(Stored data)
•••
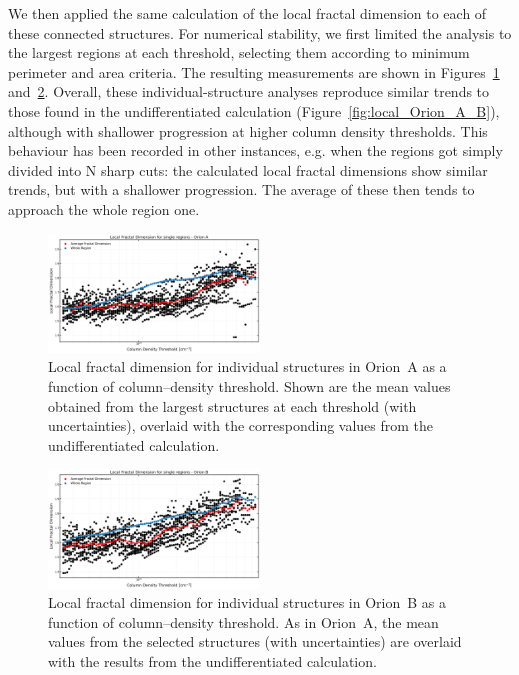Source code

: We then applied the same calculation of the local fractal dimension to each of these connected structures. For numerical stability, we first limited the analysis to the largest regions at each threshold, selecting them according to minimum perimeter and area criteria. The resulting measurements are shown in Figures~\ref{fig:local_A_single_structures} and~\ref{fig:local_B_single_structures}. Overall, these individual-structure analyses reproduce similar trends to those found in the undifferentiated calculation (Figure~\ref{fig:local_Orion_A_B}), although with shallower progression at higher column density thresholds. 
This behaviour has been recorded in other instances, e.g. when the regions got simply divided into N sharp cuts: the calculated local fractal dimensions show similar trends, but with a shallower progression. The average of these then tends to approach the whole region one.   

\begin{figure}[t]
    \centering
    \includegraphics[width=0.5\textwidth]{figures/local_Orion_A_single_structures.png}
    \caption{Local fractal dimension for individual structures in Orion~A as a function of column--density threshold. 
    Shown are the mean values obtained from the largest structures at each threshold (with uncertainties), overlaid with the corresponding values from the undifferentiated calculation.}
    \label{fig:local_A_single_structures}
\end{figure}

\begin{figure}[t]
    \centering
    \includegraphics[width=0.5\textwidth]{figures/local_Orion_B_single_structures.png}
    \caption{Local fractal dimension for individual structures in Orion~B as a function of column--density threshold. 
    As in Orion~A, the mean values from the selected structures (with uncertainties) are overlaid with the results from the undifferentiated calculation.}
    \label{fig:local_B_single_structures}
\end{figure}

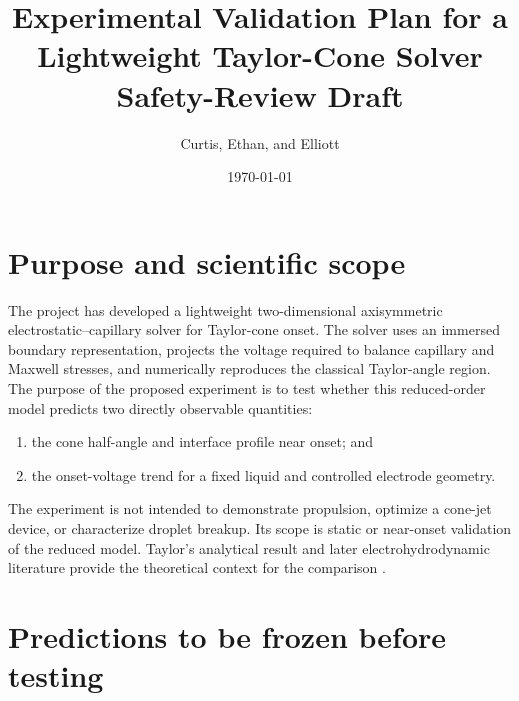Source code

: \documentclass[11pt]{article}
\title{\textbf{Experimental Validation Plan for a Lightweight Taylor-Cone Solver}\\\large Safety-Review Draft}
\author{Curtis, Ethan, and Elliott}
\date{\today}
\begin{document}
\maketitle

\begin{center}
\end{center}

\section{Purpose and scientific scope}

The project has developed a lightweight two-dimensional axisymmetric electrostatic--capillary solver for Taylor-cone onset. The solver uses an immersed boundary representation, projects the voltage required to balance capillary and Maxwell stresses, and numerically reproduces the classical Taylor-angle region. The purpose of the proposed experiment is to test whether this reduced-order model predicts two directly observable quantities:
\begin{enumerate}
    \item the cone half-angle and interface profile near onset; and
    \item the onset-voltage trend for a fixed liquid and controlled electrode geometry.
\end{enumerate}

The experiment is not intended to demonstrate propulsion, optimize a cone-jet device, or characterize droplet breakup. Its scope is static or near-onset validation of the reduced model. Taylor's analytical result and later electrohydrodynamic literature provide the theoretical context for the comparison \cite{taylor1964disintegration,fernandez2007fluid,melcher1969electrohydrodynamics,saville1997electrohydrodynamics,hartman1999electrohydrodynamic}.

\section{Predictions to be frozen before testing}
\end{document}
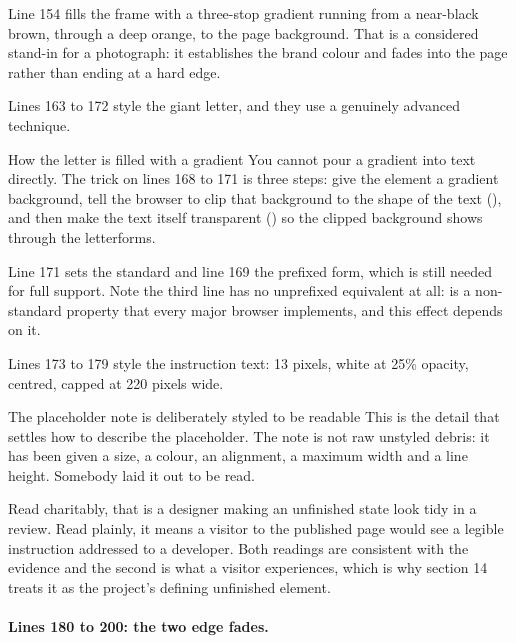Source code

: Line 154 fills the frame with a three-stop gradient running from a near-black
brown, through a deep orange, to the page background. That is a considered stand-in
for a photograph: it establishes the brand colour and fades into the page rather
than ending at a hard edge.

Lines 163 to 172 style the giant letter, and they use a genuinely advanced
technique.

\begin{keyidea}{How the letter is filled with a gradient}
You cannot pour a gradient into text directly. The trick on lines 168 to 171 is
three steps: give the element a gradient background, tell the browser to clip that
background to the shape of the text (), and then make
the text itself transparent () so the
clipped background shows through the letterforms.

Line 171 sets the standard  and line 169 the prefixed
 form, which is still needed for full support. Note the third line
has no unprefixed equivalent at all:  is a
non-standard property that every major browser implements, and this effect depends
on it.
\end{keyidea}

Lines 173 to 179 style the instruction text: 13 pixels, white at 25\% opacity,
centred, capped at 220 pixels wide.

\begin{honest}{The placeholder note is deliberately styled to be readable}
This is the detail that settles how to describe the placeholder. The note is not
raw unstyled debris: it has been given a size, a colour, an alignment, a maximum
width and a line height. Somebody laid it out to be read.

Read charitably, that is a designer making an unfinished state look tidy in a
review. Read plainly, it means a visitor to the published page would see a legible
instruction addressed to a developer. Both readings are consistent with the
evidence and the second is what a visitor experiences, which is why section 14
treats it as the project's defining unfinished element.
\end{honest}

\paragraph{Lines 180 to 200: the two edge fades.}

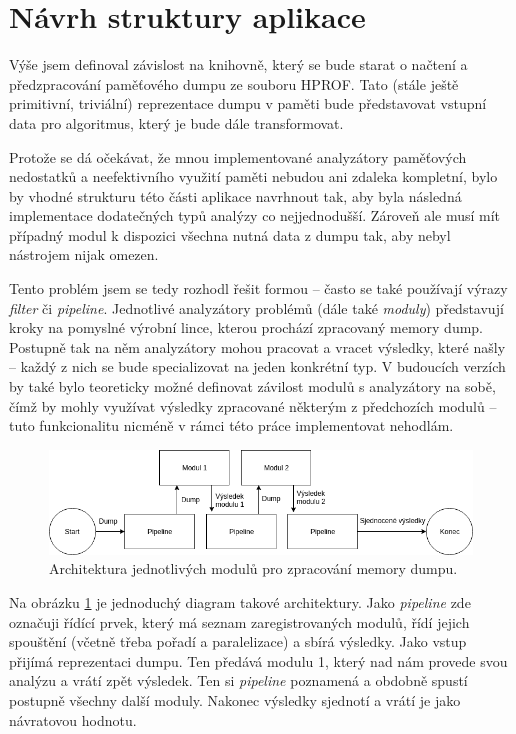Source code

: \section{Návrh struktury aplikace}
\label{app-structure}
Výše jsem definoval závislost na knihovně, který se bude starat o načtení a předzpracování paměťového dumpu ze souboru HPROF. Tato (stále ještě primitivní, triviální) reprezentace dumpu v paměti bude představovat vstupní data pro algoritmus, který je bude dále transformovat.

Protože se dá očekávat, že mnou implementované analyzátory paměťových nedostatků a neefektivního využití paměti nebudou ani zdaleka kompletní, bylo by vhodné strukturu této části aplikace navrhnout tak, aby byla následná implementace dodatečných typů analýzy co nejjednodušší. Zároveň ale musí mít případný modul k dispozici všechna nutná data z dumpu tak, aby nebyl nástrojem nijak omezen.

Tento problém jsem se tedy rozhodl řešit formou  -- často se také používají výrazy \textit{filter} či \textit{pipeline}. Jednotlivé analyzátory problémů (dále také \textit{moduly}) představují kroky na pomyslné výrobní lince, kterou prochází zpracovaný memory dump. Postupně tak na něm analyzátory mohou pracovat a vracet výsledky, které našly -- každý z nich se bude specializovat na jeden konkrétní typ. V budoucích verzích by také bylo teoreticky možné definovat závilost modulů s analyzátory na sobě, čímž by mohly využívat výsledky zpracované některým z předchozích modulů -- tuto funkcionalitu nicméně v rámci této práce implementovat nehodlám.

\begin{figure}[ht!]
	\centering
	\includegraphics[scale=0.55]{obrazky/pipeline.png}
	\caption{Architektura jednotlivých modulů pro zpracování memory dumpu.}
	\label{obr-pipeline}
\end{figure}

Na obrázku \ref{obr-pipeline} je jednoduchý diagram takové architektury. Jako \textit{pipeline} zde označuji řídící prvek, který má seznam zaregistrovaných modulů, řídí jejich spouštění (včetně třeba pořadí a paralelizace) a sbírá výsledky. Jako vstup přijímá reprezentaci dumpu. Ten předává modulu 1, který nad nám provede svou analýzu a vrátí zpět výsledek. Ten si \textit{pipeline} poznamená a obdobně spustí postupně všechny další moduly. Nakonec výsledky sjednotí a vrátí je jako návratovou hodnotu.

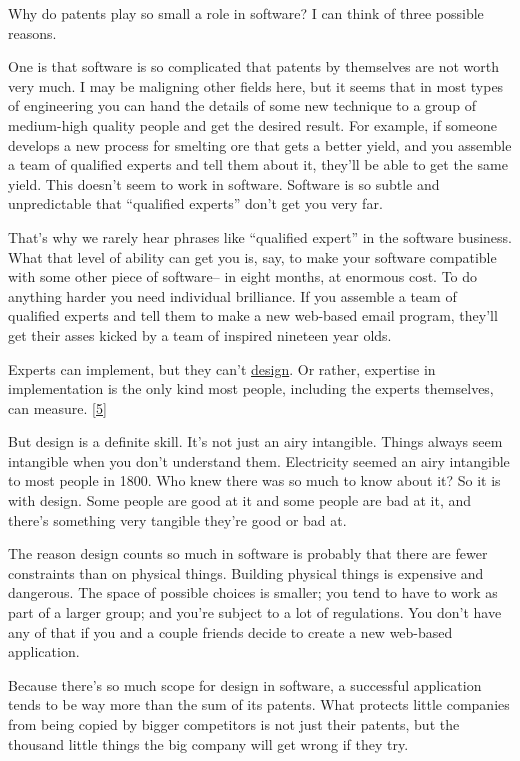 Why do patents play so small a role in software? I can think of three
possible reasons.

One is that software is so complicated that patents by themselves are
not worth very much. I may be maligning other fields here, but it seems
that in most types of engineering you can hand the details of some new
technique to a group of medium-high quality people and get the desired
result. For example, if someone develops a new process for smelting ore
that gets a better yield, and you assemble a team of qualified experts
and tell them about it, they'll be able to get the same yield. This
doesn't seem to work in software. Software is so subtle and
unpredictable that ``qualified experts'' don't get you very far.

That's why we rarely hear phrases like ``qualified expert'' in the
software business. What that level of ability can get you is, say, to
make your software compatible with some other piece of software-- in
eight months, at enormous cost. To do anything harder you need
individual brilliance. If you assemble a team of qualified experts and
tell them to make a new web-based email program, they'll get their asses
kicked by a team of inspired nineteen year olds.

Experts can implement, but they can't \href{taste.html}{design}. Or
rather, expertise in implementation is the only kind most people,
including the experts themselves, can measure. {[}\hyperref[f5n]{5}{]}

But design is a definite skill. It's not just an airy intangible. Things
always seem intangible when you don't understand them. Electricity
seemed an airy intangible to most people in 1800. Who knew there was so
much to know about it? So it is with design. Some people are good at it
and some people are bad at it, and there's something very tangible
they're good or bad at.

The reason design counts so much in software is probably that there are
fewer constraints than on physical things. Building physical things is
expensive and dangerous. The space of possible choices is smaller; you
tend to have to work as part of a larger group; and you're subject to a
lot of regulations. You don't have any of that if you and a couple
friends decide to create a new web-based application.

Because there's so much scope for design in software, a successful
application tends to be way more than the sum of its patents. What
protects little companies from being copied by bigger competitors is not
just their patents, but the thousand little things the big company will
get wrong if they try.

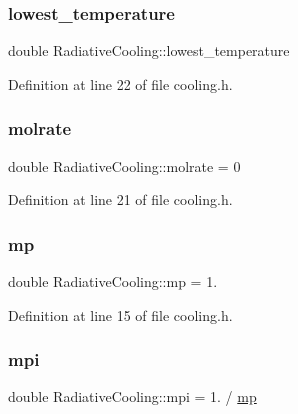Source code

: \subsubsection{\texorpdfstring{lowest\+\_\+temperature}{lowest\_temperature}}
{\footnotesize\ttfamily double Radiative\+Cooling\+::lowest\+\_\+temperature\hspace{0.3cm}{\ttfamily [private]}}



Definition at line 22 of file cooling.\+h.

\mbox{\label{classRadiativeCooling_a1965ec0557b30cb94a6b087077d6515c}} 
\subsubsection{\texorpdfstring{molrate}{molrate}}
{\footnotesize\ttfamily double Radiative\+Cooling\+::molrate = 0\hspace{0.3cm}{\ttfamily [private]}}



Definition at line 21 of file cooling.\+h.

\mbox{\label{classRadiativeCooling_a73af212844c9db7d9ced561ce282c588}} 
\subsubsection{\texorpdfstring{mp}{mp}}
{\footnotesize\ttfamily double Radiative\+Cooling\+::mp = 1.\hspace{0.3cm}{\ttfamily [private]}}



Definition at line 15 of file cooling.\+h.

\mbox{\label{classRadiativeCooling_afeca5976d368a3e1bb3bff20feca3bce}} 
\subsubsection{\texorpdfstring{mpi}{mpi}}
{\footnotesize\ttfamily double Radiative\+Cooling\+::mpi = 1. / \hyperlink{classRadiativeCooling_a73af212844c9db7d9ced561ce282c588}{mp}\hspace{0.3cm}{\ttfamily [private]}}



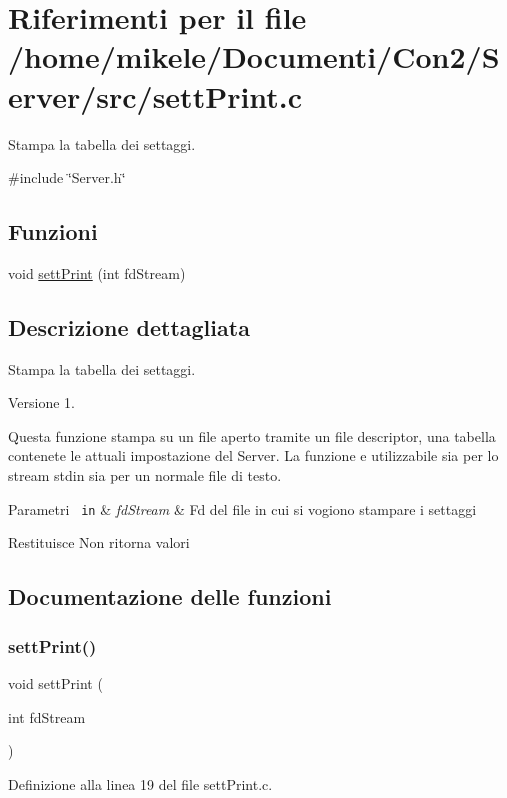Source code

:\hypertarget{a00053}{}\section{Riferimenti per il file /home/mikele/\+Documenti/\+Con2/\+Server/src/sett\+Print.c}
\label{a00053}


Stampa la tabella dei settaggi.  


{\ttfamily \#include \char`\"{}Server.\+h\char`\"{}}\newline
\subsection*{Funzioni}
\begin{DoxyCompactItemize}
\item 
void \mbox{\hyperlink{a00053_a97f7da246f13aa6b171eba5834af3e94}{sett\+Print}} (int fd\+Stream)
\end{DoxyCompactItemize}


\subsection{Descrizione dettagliata}
Stampa la tabella dei settaggi. 

\begin{DoxyVersion}{Versione}
1.
\end{DoxyVersion}
Questa funzione stampa su un file aperto tramite un file descriptor, una tabella contenete le attuali impostazione del Server. La funzione e\textquotesingle{} utilizzabile sia per lo stream stdin sia per un normale file di testo.


\begin{DoxyParams}[1]{Parametri}
\mbox{\texttt{ in}}  & {\em fd\+Stream} & Fd del file in cui si vogiono stampare i settaggi\\
\hline
\end{DoxyParams}
\begin{DoxyReturn}{Restituisce}
Non ritorna valori 
\end{DoxyReturn}


\subsection{Documentazione delle funzioni}
\mbox{\label{a00053_a97f7da246f13aa6b171eba5834af3e94}} 
\subsubsection{\texorpdfstring{settPrint()}{settPrint()}}
{\footnotesize\ttfamily void sett\+Print (\begin{DoxyParamCaption}\item[{int}]{fd\+Stream }\end{DoxyParamCaption})}



Definizione alla linea 19 del file sett\+Print.\+c.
•••
Assignment -
Scan the entries above for the string "unfinished", and copy every line where it turns up.

Result of the task -
Read charitably, that is a designer making an unfinished state look tidy in a
treats it as the project's defining unfinished element.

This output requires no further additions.